So, the data is stored in one central place, the tokens are allocated (but might not contain much data themselves actually) and work onto the data at the central place. This is actually a data-oriented design.

The vector could look like:

struct TokenData
{
    token *previous, *current, *next;
    token_id id; // some enum?
    ... // more data that is similar
}

std::vector<TokenData> token_data;

class token
{
    std::vector<TokenData> *token_data;
    size_t index;

    TokenData &data()
    {
        return (*token_data)[index];
    }

    const TokenData &data() const
    {
        return (*token_data)[index];
    }
}

// class plus_sign: token
// if (data().previous->data().id == NUMBER && data().next->data().id == NUMBER)

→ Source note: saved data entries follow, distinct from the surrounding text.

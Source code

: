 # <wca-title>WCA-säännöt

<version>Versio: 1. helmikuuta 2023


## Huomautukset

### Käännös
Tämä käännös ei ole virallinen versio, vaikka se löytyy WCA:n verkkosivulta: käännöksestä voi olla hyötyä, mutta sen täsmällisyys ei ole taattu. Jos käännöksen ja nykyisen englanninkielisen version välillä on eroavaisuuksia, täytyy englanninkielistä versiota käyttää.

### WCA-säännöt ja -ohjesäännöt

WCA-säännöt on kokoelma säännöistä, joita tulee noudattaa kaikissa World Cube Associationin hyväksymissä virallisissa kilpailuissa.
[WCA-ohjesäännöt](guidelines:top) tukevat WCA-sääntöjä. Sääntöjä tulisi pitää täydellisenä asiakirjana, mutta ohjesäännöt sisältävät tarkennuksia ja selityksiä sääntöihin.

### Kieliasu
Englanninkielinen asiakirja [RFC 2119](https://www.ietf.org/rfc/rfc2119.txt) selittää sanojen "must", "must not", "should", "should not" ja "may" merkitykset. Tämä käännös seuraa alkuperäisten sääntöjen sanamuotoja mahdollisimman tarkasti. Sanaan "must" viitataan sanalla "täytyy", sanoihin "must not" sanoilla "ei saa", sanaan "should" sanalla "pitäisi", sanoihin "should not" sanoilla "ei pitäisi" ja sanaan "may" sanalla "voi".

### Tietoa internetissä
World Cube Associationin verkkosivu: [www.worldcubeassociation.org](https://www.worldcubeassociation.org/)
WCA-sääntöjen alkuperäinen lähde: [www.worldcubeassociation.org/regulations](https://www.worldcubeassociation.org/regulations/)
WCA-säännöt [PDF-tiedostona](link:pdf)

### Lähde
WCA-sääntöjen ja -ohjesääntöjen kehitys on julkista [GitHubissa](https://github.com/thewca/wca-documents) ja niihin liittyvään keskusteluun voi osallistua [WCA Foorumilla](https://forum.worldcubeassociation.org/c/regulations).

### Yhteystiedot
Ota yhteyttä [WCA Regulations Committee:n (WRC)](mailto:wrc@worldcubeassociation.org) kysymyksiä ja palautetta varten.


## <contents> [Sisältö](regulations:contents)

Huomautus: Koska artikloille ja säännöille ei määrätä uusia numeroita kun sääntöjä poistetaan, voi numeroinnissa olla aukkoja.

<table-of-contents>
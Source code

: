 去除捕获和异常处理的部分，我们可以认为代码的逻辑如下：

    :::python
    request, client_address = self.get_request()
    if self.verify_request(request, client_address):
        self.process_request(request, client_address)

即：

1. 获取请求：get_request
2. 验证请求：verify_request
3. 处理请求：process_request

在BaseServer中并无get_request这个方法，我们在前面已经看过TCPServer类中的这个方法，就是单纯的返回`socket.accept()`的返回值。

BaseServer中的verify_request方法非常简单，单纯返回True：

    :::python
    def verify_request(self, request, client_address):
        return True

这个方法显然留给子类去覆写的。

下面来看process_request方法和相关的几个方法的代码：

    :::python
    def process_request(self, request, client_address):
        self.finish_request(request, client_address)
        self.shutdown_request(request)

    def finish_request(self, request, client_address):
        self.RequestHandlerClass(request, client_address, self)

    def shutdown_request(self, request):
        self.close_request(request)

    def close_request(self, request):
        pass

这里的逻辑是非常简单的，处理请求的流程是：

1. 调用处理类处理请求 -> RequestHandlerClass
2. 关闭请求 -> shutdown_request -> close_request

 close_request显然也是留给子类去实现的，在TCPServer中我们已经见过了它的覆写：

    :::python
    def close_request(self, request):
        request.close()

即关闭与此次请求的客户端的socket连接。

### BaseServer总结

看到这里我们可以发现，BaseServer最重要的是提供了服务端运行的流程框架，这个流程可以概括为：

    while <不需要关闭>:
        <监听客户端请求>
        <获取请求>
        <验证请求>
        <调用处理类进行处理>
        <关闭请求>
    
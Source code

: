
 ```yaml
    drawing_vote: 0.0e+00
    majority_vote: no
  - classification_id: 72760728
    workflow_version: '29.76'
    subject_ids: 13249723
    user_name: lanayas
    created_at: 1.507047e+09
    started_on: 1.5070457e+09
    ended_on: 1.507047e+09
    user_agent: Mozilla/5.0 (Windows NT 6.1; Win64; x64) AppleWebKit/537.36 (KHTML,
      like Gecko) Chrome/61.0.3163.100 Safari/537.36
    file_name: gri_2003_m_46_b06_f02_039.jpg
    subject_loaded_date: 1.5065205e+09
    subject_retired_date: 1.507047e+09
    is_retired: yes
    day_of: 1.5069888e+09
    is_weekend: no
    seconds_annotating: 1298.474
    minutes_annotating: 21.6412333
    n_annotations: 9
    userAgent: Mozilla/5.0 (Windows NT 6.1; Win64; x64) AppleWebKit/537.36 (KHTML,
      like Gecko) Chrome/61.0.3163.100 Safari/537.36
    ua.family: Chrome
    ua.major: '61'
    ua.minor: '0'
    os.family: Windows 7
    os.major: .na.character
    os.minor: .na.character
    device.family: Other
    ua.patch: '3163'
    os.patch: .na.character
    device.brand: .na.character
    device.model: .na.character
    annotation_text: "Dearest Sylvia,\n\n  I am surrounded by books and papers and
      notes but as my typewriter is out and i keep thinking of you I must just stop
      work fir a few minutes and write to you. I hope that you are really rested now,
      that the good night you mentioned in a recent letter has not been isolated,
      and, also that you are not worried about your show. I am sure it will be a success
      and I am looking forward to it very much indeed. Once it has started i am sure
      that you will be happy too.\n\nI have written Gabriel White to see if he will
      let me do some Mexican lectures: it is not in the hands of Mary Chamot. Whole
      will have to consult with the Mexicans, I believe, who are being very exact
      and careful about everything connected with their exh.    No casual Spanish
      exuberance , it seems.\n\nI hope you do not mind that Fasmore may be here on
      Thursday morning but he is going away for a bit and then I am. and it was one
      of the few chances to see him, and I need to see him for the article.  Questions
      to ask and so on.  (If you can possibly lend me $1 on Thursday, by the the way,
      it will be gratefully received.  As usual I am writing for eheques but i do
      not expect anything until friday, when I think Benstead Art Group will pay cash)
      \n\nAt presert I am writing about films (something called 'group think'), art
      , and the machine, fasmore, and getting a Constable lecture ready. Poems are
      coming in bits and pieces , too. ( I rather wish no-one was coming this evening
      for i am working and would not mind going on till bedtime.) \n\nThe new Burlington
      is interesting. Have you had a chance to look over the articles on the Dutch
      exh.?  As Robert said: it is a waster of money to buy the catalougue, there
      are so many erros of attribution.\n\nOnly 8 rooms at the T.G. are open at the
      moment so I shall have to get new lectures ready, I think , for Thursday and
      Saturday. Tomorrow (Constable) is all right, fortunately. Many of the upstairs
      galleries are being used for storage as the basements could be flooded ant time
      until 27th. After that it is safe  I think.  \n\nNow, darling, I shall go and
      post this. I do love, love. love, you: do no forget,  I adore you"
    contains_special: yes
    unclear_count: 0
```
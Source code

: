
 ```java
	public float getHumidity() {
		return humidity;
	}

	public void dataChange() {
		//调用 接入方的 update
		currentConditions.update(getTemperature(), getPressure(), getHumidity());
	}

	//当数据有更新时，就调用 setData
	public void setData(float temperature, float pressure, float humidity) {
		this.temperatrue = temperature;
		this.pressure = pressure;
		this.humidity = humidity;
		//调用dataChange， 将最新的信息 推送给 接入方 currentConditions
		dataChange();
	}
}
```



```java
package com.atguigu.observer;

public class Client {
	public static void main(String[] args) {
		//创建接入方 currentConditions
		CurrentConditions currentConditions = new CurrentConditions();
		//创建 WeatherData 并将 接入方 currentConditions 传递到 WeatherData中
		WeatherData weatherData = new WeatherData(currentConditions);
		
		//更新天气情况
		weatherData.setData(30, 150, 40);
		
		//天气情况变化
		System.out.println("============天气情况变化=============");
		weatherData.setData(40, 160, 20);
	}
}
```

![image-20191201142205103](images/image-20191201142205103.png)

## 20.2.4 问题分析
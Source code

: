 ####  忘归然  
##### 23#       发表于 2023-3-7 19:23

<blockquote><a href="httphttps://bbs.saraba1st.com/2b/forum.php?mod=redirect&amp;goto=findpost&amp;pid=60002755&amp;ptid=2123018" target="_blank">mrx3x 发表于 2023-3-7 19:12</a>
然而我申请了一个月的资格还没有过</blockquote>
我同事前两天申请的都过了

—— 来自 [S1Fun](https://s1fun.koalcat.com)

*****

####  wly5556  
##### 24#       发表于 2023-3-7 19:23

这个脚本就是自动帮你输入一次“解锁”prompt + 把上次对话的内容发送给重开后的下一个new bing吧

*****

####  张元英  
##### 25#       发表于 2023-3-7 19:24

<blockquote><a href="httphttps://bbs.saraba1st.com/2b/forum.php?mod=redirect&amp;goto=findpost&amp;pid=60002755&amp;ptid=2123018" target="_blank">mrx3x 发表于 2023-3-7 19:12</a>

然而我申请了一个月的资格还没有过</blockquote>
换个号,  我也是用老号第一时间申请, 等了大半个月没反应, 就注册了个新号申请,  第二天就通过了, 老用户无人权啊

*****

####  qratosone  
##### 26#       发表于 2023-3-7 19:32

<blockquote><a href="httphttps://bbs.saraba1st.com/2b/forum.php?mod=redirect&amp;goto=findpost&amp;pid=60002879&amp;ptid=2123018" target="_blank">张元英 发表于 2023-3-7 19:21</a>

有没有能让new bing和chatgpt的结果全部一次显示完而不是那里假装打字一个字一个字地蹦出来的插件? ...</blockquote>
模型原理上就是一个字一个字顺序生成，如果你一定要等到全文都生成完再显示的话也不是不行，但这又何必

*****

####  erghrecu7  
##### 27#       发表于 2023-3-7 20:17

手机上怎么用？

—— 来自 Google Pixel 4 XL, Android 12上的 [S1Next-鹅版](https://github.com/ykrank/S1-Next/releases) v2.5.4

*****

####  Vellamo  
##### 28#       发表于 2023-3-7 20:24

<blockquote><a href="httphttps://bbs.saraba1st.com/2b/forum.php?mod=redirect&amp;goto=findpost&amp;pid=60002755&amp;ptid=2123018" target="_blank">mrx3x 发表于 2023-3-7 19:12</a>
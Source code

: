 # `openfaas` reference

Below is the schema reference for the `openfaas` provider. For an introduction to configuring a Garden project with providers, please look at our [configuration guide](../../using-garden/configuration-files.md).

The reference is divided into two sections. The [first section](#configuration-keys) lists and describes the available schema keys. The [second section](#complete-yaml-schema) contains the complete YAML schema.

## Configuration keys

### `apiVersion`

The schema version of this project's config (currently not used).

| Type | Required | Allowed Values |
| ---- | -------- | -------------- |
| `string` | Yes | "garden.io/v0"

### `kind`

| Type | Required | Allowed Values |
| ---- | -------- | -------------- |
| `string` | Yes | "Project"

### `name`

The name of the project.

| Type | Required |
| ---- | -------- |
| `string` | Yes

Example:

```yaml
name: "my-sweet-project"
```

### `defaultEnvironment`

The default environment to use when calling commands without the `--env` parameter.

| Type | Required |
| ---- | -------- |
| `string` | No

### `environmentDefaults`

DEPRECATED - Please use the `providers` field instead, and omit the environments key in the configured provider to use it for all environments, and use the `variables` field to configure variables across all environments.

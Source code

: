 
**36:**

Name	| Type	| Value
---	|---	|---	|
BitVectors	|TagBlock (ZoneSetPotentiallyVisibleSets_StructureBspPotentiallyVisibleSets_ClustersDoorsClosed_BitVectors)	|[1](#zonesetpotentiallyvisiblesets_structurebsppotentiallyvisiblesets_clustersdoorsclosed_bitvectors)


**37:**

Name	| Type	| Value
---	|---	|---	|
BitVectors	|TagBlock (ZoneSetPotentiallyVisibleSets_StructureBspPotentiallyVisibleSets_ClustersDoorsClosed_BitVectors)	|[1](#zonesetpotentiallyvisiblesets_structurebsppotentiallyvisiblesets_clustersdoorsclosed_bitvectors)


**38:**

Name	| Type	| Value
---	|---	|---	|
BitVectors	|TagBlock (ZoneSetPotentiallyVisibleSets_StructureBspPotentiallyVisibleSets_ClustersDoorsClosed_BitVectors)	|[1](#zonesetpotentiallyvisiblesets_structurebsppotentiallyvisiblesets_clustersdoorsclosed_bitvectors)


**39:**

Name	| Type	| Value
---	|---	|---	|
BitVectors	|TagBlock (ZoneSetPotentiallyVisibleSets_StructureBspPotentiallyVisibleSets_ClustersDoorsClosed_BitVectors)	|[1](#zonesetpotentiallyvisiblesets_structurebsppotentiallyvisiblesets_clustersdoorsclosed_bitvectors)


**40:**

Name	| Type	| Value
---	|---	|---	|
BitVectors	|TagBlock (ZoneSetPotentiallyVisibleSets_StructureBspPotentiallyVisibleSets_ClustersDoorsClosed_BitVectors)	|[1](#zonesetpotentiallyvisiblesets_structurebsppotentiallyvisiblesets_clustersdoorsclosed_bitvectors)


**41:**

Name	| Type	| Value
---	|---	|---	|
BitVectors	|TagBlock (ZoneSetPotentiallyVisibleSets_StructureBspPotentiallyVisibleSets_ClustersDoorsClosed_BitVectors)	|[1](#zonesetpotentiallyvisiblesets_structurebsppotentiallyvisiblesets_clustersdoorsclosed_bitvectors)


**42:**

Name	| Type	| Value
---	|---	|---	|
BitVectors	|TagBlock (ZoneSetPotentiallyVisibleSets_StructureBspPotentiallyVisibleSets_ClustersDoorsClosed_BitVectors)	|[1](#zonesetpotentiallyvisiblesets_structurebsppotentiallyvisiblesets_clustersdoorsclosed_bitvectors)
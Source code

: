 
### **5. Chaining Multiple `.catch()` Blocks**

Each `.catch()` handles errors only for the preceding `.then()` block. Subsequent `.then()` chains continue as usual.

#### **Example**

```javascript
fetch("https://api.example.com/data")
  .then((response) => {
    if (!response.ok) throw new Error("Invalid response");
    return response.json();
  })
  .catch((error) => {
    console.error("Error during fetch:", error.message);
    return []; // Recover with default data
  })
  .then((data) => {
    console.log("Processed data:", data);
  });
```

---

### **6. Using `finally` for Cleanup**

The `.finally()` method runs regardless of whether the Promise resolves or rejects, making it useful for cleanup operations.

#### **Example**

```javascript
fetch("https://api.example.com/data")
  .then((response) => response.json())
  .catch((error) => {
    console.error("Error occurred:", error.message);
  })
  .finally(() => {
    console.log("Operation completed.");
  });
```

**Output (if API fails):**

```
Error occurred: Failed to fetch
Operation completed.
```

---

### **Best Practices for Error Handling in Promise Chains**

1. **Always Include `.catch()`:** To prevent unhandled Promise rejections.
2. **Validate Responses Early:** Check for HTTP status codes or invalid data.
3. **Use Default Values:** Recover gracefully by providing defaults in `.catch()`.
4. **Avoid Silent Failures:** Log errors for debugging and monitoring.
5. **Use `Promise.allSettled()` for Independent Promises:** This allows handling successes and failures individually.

for (size_t i = 0; i < token_data.size(); i++)
{
    token_data[i].current->do_work();
}

It's an idea.

Daevius
But to be honest, if you want to do this all at compile time (with meta programming), I wouldn't pick C++. It's do-able, but you are really battling the compiler. I really like the way D handles meta programming, very intuitive, if you don't mind suboptimal tool chain, documentation and resources...the language itself is really great and powerful.
Daevius
@Daevius - yes, you are right here, absolutely. But this is precisely why I want to write this in C++ (with as little battling as possible.) I guess OCaml or Haskell or Scala would make perfect languages for writing a compiler, but I really want to crack this nut :-) Thanks for heads up on D though!
amn